(Saved entries)
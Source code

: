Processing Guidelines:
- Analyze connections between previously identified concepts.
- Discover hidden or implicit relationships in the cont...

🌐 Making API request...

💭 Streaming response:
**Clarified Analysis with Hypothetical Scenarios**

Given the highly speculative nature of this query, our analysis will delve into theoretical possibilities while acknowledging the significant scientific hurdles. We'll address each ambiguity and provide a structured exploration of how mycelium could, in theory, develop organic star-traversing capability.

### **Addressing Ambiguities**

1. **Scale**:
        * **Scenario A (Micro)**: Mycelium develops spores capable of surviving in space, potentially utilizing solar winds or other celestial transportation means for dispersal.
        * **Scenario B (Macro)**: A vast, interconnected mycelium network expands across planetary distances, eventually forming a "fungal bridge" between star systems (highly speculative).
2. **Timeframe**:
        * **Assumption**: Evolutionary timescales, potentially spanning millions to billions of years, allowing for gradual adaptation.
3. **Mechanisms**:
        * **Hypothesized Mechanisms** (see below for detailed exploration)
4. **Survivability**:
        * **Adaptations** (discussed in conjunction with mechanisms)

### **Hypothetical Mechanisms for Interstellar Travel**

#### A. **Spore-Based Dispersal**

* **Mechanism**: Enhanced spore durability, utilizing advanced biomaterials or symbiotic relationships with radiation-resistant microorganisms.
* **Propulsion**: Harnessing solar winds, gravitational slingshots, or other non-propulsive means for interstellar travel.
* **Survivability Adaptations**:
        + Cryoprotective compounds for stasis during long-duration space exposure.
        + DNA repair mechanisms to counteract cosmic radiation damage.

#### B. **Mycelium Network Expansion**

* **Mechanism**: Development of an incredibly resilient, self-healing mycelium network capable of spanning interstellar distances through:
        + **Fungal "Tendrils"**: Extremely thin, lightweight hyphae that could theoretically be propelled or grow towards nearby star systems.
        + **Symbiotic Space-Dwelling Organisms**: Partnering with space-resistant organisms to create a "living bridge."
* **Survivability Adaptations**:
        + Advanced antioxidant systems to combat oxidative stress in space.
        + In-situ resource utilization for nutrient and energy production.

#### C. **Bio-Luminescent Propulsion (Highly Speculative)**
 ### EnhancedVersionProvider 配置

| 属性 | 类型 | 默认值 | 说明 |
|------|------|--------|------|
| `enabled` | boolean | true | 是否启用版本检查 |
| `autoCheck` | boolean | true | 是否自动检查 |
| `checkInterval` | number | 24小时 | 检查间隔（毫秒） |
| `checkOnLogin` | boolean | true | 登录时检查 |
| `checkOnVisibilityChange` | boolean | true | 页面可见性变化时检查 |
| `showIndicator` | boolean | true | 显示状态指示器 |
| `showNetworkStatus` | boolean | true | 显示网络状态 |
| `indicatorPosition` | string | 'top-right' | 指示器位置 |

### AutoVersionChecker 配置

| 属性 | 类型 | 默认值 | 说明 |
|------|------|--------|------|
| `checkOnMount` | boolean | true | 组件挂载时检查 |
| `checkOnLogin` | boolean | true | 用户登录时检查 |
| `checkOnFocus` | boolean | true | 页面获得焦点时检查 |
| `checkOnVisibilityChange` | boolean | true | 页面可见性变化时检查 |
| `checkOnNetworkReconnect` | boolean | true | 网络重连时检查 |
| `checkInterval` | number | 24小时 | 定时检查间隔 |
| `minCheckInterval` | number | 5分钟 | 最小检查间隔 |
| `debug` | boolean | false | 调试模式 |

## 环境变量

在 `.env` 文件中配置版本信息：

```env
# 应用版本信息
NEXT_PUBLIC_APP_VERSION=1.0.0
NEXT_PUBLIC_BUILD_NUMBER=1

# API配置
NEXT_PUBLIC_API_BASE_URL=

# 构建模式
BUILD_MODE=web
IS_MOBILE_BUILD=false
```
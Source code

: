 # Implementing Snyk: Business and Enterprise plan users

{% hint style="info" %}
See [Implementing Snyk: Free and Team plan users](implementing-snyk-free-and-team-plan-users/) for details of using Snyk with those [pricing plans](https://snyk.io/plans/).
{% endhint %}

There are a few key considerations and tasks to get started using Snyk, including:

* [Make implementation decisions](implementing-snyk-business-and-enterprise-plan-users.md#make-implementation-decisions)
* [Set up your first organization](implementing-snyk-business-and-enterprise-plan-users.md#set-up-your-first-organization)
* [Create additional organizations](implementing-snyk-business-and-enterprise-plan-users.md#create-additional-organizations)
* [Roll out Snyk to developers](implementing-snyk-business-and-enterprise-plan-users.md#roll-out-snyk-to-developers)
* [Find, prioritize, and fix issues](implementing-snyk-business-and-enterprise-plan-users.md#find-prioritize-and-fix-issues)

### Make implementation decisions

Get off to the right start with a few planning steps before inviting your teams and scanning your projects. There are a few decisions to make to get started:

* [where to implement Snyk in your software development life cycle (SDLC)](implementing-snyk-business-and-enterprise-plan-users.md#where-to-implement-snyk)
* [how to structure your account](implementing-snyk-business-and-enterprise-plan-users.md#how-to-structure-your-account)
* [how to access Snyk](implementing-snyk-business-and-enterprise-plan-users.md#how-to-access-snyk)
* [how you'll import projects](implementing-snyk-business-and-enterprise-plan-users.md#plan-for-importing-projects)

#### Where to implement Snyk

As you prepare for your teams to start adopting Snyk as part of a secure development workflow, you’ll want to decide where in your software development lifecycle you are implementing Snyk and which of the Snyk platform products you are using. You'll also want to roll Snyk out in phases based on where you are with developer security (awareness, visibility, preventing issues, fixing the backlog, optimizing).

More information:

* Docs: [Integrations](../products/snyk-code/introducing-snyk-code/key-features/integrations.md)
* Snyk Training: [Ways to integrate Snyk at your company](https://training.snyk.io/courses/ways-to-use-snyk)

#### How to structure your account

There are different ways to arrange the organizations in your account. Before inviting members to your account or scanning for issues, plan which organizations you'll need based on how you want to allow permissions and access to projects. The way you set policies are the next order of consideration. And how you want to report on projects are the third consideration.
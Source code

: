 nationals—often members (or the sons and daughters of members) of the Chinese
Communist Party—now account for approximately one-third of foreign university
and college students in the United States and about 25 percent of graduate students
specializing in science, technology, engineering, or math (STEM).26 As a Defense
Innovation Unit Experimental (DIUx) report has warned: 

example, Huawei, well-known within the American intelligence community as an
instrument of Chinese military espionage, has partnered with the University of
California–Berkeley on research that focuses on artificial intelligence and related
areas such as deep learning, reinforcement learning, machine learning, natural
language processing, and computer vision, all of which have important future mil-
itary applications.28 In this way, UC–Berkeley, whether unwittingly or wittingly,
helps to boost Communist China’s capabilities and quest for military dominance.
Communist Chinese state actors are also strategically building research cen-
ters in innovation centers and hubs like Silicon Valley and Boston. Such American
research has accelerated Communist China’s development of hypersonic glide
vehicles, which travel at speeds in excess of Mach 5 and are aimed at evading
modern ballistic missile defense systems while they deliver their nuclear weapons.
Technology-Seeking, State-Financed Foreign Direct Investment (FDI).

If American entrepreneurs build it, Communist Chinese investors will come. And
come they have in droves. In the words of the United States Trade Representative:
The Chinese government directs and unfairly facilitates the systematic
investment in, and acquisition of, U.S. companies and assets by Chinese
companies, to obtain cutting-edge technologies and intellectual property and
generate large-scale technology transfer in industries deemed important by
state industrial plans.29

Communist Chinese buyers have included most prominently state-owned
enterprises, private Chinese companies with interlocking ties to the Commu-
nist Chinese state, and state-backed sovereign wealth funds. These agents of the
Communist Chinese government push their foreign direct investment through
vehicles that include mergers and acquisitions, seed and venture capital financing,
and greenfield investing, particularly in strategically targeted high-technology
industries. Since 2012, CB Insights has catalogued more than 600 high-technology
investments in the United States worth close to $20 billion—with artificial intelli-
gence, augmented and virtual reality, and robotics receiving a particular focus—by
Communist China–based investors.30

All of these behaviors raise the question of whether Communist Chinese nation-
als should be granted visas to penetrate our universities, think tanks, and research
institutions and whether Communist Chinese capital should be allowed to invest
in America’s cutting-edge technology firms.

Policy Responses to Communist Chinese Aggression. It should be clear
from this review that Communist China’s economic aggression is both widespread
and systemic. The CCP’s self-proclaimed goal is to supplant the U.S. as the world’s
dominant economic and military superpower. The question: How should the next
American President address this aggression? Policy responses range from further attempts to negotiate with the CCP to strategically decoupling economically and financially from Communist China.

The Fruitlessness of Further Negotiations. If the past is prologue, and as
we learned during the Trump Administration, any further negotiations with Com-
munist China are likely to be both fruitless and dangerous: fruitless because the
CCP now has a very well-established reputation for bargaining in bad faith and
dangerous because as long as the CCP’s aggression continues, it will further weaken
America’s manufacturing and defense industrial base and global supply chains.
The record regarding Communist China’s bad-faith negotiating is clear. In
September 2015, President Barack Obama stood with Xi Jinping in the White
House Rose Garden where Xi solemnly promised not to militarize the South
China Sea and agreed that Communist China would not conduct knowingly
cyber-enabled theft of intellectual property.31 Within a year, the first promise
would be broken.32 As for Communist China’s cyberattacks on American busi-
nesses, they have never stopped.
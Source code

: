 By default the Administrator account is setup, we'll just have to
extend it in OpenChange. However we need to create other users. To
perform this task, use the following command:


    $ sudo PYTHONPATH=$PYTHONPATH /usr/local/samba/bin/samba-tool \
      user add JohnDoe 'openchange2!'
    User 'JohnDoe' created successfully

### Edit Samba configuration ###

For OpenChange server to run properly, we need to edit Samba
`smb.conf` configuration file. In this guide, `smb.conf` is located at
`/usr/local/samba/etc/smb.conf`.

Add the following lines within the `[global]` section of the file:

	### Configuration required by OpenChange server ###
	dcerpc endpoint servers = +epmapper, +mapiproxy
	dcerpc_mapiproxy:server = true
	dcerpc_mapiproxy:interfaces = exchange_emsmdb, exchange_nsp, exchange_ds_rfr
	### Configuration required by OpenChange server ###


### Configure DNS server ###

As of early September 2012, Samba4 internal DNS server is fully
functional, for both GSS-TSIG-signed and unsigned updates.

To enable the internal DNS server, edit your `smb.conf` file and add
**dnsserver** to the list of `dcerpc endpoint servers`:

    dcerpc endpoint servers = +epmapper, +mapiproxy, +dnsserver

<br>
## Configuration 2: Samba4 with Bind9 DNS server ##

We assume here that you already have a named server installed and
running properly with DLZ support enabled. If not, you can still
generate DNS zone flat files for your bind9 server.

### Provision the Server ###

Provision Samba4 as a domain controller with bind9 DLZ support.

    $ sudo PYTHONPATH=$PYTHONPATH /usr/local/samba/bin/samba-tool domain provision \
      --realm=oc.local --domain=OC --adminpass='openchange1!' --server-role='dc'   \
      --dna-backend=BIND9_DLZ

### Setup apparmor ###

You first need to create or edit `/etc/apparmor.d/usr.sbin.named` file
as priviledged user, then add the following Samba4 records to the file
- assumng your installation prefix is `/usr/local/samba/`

About this task: Copy out only the lines above from the one with "in America’s cutting-edge technology firms." to the one with "American President address", inclusive, exactly as they stand.

Your solution:
in America’s cutting-edge technology firms.

Policy Responses to Communist Chinese Aggression. It should be clear
from this review that Communist China’s economic aggression is both widespread
and systemic. The CCP’s self-proclaimed goal is to supplant the U.S. as the world’s
dominant economic and military superpower. The question: How should the next
American President address this aggression? Policy responses range from further attempts to negotiate with the CCP to strategically decoupling economically and financially from Communist China.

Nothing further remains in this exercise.